Autoscale workloads with Datadog

Uses: Kong Gateway Operator
Related Documentation
TL;DR

Deploy a DataPlaneMetricsExtension to collect metrics (like latency) from a target service, expose those metrics on the /metrics endpoint, and configure the operator to reference this data for scaling decisions.

Prerequisites

If you don’t have a Konnect account, you can get started quickly with our onboarding wizard.

  1. The following Konnect items are required to complete this tutorial:
    • Personal access token (PAT): Create a new personal access token by opening the Konnect PAT page and selecting Generate Token.
  2. Set the personal access token as an environment variable:

    export KONNECT_TOKEN='YOUR KONNECT TOKEN'
    
  1. Install the Gateway API CRDs before installing Kong Ingress Controller.

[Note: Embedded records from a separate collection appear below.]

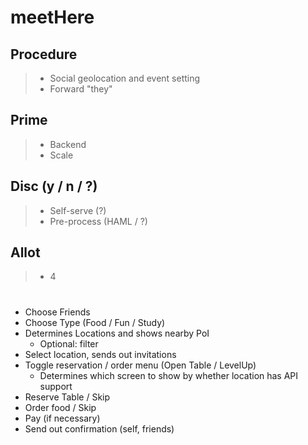 # meetHere 

## Procedure
> * Social geolocation and event setting
> * Forward "they"

## Prime
> * Backend
> * Scale

## Disc (y / n / ?)
> * Self-serve (?)
> * Pre-process (HAML / ?)

## Allot
> * 4

# 
* Choose Friends
* Choose Type (Food / Fun / Study)
* Determines Locations and shows nearby PoI
	* Optional: filter
* Select location, sends out invitations
* Toggle reservation / order menu (Open Table / LevelUp)
	* Determines which screen to show by whether location has API support
* Reserve Table / Skip
* Order food / Skip
* Pay (if necessary)
* Send out confirmation (self, friends)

    kubectl apply -f https://github.com/kubernetes-sigs/gateway-api/releases/download/v1.3.0/standard-install.yaml
    
  2. Create a Gateway and GatewayClass instance to use.

echo "
apiVersion: v1
kind: Namespace
metadata:
  name: kong
---
apiVersion: gateway.networking.k8s.io/v1
kind: GatewayClass
metadata:
  name: kong
  annotations:
    konghq.com/gatewayclass-unmanaged: 'true'
spec:
  controllerName: konghq.com/gateway-operator
---
apiVersion: gateway.networking.k8s.io/v1
kind: Gateway
metadata:
  name: kong
spec:
  gatewayClassName: kong
  listeners:
  - name: proxy
    port: 80
    protocol: HTTP
    allowedRoutes:
      namespaces:
         from: All
" | kubectl apply -n kong -f -
  1. Add the Kong Helm charts:

    helm repo add kong https://charts.konghq.com
    helm repo update
    
  2. Create a kong namespace:

    kubectl create namespace kong --dry-run=client -o yaml | kubectl apply -f -
    
  3. Install Kong Ingress Controller using Helm:

    helm upgrade --install kgo kong/gateway-operator -n kong-system --create-namespace  \
      --set image.tag=1.5 \
      --set kubernetes-configuration-crds.enabled=true \
      --set env.ENABLE_CONTROLLER_KONNECT=true
    
  4. Apply a KongLicense. This assumes that your license is available in ./license.json

    echo "
    apiVersion: configuration.konghq.com/v1alpha1
    kind: KongLicense
    metadata:
     name: kong-license
    rawLicenseString: '$(cat ./license.json)'
    " | kubectl apply -f -
    

This how-to requires some Kubernetes services to be available in your cluster. These services will be used by the resources created in this how-to.

kubectl apply -f https://developer.konghq.com/manifests/kic/command-service.yaml -n kong

This how-to also requires 1 pre-configured route:

Autoscaling Workloads

This tutorial shows how to autoscale workloads based on Service latency. The command service created in the prerequisites allows us to inject an artificial delay in to responses to trigger autoscaling.

Create a DataPlaneMetricsExtension

The DataPlaneMetricsExtension allows Kong Gateway Operator to monitor Service latency and expose it on the /metrics endpoint.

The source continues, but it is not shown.